Pour moi, dans les trois premiers exemples du TLFI que vous citez, _certain_ sans article a ce sens de "bien connu", sinon de tous, du moins du locuteur. _Nous avons certain dossier_ fait allusion à un dossier bien particulier et sous-entend qu'il ne s'agit pas d'un dossier comme un autre.

La nuance n'est pas facile à expliquer et je suis d'accord qu'on pourrait aussi dire _un certain (dossier)_, mais l'absence de l'article renforce ce côté allusif.


----------



## Maître Capello

Chimel said:


> ce sens de "bien connu", sinon de tous, du moins du locuteur


Il s'agit certes d'une question ou d'un dossier *particulier pour le locuteur*, mais il n'y a aucune raison qu'il le soit forcément aussi pour les autres personnes. Je trouve donc inopportun de le qualifier de « fameux ».


----------



## Chimel

Oui, _fameux_ n'est pas un très bon équivalent. La nuance implicite est plutôt "vous savez bien de quoi je veux parler".


----------



## lucylinguist

Bonjour, je suis surprise par l'absence d'article dans la phrase suivante (du roman 'Jean de la nuit' de Juliette Benzoni) :

_'Elle aimait les longues allées ombragées de platanes [...]. Elle s'y sentait chez elle [dans ce jardin], surtout* auprès de certain gros massif*, appuyé contre un mur et que le jardinier enveloppait de paille à la saison froide. Il donnait l'été de larges feuilles charnues et ces énormes boules de fleurs roses qu'aimait tant sa marraine [...]'_

Est-ce une tournure ancienne/désuète que de ne pas mettre d'article devant "certain" ?
J'aurais trouvé plus normal de lire : *"auprès d'un certain gros massif"* (si singulier, comme semble l'indiquer l'adjectif "appuyé") ou *"auprès de certains gros massifs"* (dans l'hypothèse d'un pluriel).


----------



## JClaudeK

lucylinguist said:


> J'aurais trouvé plus normal de lire : *"auprès d'un certain gros massif"* (si singulier, comme semble l'indiquer l'adjectif "appuyé") ou *"auprès de certains gros massifs"* (dans l'hypothèse d'un pluriel).

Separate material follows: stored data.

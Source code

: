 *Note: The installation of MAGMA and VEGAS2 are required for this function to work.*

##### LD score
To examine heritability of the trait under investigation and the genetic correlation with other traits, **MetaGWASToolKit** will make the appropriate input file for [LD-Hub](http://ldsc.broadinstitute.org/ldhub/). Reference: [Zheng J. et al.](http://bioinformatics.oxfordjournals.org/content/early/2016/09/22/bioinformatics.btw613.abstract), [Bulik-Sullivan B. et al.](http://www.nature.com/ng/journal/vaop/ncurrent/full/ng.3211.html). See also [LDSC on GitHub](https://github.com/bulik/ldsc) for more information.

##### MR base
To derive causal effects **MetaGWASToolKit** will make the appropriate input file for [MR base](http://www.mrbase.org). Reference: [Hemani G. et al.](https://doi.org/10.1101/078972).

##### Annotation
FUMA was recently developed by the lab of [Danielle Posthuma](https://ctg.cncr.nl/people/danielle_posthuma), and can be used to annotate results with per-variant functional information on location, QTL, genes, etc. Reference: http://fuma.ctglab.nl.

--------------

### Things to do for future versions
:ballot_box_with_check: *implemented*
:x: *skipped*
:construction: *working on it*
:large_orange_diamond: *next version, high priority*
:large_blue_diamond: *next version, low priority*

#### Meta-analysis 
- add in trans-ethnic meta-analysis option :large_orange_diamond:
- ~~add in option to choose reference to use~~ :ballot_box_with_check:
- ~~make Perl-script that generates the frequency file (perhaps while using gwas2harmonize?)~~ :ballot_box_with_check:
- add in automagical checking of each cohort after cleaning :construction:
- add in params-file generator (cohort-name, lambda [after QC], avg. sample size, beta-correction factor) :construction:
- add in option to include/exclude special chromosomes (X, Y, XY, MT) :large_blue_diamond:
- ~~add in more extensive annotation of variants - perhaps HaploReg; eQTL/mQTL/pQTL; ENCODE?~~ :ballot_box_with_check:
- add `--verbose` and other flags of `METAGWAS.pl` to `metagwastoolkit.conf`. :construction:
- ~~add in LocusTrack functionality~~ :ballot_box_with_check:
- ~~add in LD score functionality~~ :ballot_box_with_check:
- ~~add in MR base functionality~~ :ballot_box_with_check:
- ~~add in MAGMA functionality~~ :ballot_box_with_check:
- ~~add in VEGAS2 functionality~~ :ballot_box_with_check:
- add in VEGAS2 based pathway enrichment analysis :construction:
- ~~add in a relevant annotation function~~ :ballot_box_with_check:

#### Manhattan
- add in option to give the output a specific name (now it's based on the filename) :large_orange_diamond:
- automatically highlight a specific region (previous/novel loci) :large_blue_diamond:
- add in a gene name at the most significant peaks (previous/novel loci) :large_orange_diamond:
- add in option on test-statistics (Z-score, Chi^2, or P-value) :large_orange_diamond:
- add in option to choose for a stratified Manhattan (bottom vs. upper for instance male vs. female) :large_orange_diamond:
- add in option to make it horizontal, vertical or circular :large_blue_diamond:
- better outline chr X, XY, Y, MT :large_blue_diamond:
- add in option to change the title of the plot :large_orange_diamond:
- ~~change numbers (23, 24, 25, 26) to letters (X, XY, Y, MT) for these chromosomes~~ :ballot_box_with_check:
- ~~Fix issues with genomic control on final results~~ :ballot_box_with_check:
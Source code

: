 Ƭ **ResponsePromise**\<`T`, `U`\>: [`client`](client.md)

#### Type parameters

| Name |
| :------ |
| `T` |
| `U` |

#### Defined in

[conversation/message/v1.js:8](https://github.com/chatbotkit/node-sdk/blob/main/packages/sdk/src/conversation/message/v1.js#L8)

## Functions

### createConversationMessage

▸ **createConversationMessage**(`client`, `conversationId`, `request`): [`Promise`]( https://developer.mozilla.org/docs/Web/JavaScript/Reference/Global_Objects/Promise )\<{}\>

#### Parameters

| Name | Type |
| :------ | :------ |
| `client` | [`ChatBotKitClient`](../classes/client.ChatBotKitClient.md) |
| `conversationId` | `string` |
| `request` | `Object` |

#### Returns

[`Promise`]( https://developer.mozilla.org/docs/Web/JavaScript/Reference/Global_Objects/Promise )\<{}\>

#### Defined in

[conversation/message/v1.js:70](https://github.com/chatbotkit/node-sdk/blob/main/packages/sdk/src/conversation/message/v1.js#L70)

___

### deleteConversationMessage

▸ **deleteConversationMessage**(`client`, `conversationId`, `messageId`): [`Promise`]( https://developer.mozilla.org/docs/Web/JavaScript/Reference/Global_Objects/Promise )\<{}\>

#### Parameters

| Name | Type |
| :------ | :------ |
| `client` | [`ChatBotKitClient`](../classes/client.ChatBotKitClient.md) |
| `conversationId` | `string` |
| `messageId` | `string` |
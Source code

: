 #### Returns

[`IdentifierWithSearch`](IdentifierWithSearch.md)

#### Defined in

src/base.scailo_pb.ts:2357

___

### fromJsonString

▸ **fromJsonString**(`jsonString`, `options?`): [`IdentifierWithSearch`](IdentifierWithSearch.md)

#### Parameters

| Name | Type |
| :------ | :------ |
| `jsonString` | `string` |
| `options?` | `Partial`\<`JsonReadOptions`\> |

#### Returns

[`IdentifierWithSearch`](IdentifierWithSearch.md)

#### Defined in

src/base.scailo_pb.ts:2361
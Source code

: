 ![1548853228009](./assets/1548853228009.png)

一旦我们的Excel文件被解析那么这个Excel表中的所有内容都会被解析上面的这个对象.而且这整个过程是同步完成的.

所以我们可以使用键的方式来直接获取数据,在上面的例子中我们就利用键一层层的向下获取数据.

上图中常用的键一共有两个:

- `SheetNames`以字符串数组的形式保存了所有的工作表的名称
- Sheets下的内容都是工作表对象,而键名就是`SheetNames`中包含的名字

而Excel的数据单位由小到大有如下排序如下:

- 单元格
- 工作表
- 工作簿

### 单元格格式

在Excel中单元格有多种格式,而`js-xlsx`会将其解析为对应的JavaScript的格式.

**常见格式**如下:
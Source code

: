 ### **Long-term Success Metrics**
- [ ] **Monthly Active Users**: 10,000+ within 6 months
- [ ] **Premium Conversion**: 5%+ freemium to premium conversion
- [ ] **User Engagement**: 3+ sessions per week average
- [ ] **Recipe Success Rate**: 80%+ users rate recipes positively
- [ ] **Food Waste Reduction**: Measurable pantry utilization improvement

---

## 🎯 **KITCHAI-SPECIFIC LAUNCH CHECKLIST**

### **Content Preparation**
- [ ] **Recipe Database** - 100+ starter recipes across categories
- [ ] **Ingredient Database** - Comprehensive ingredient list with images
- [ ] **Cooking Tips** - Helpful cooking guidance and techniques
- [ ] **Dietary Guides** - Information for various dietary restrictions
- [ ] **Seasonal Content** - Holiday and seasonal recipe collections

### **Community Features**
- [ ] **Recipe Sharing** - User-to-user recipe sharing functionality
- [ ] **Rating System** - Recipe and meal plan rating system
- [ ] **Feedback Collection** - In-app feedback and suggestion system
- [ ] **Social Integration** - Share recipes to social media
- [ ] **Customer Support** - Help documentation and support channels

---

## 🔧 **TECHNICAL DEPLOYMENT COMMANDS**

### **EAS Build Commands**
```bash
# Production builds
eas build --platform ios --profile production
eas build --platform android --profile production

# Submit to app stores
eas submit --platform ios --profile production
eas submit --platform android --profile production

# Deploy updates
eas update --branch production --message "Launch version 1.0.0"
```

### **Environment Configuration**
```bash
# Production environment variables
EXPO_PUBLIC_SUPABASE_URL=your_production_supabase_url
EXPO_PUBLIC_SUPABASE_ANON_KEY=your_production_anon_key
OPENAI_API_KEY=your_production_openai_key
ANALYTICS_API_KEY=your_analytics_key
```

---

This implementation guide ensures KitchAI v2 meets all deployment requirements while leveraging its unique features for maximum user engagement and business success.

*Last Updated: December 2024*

Effectivement, avec l'article, c'est plus courant. Mais ça se dit aussi sans article:



> certain,e
> *A.−* _Au sing.,_ empl. avec l'art. indéf., ou, except. sans article*.
> *1.* [Le subst. désigne une pers. ou une chose concr.] _Certain(e),_ sans abolir l'indétermination de l'identité, individualise, souligne la spécificité (connue ou censée être connue) :
> [....]
> − [Sans art., souvent pour souligner le caractère allusif d'une assertion] :
> 3. − Oh! que non! On ne se moque pas d'un préfet, dit en ricanant M. de Riquebourg, choqué du mot. _Nous avons _*certain *_dossier, .....
> ** *c'est moi qui souligne_


----------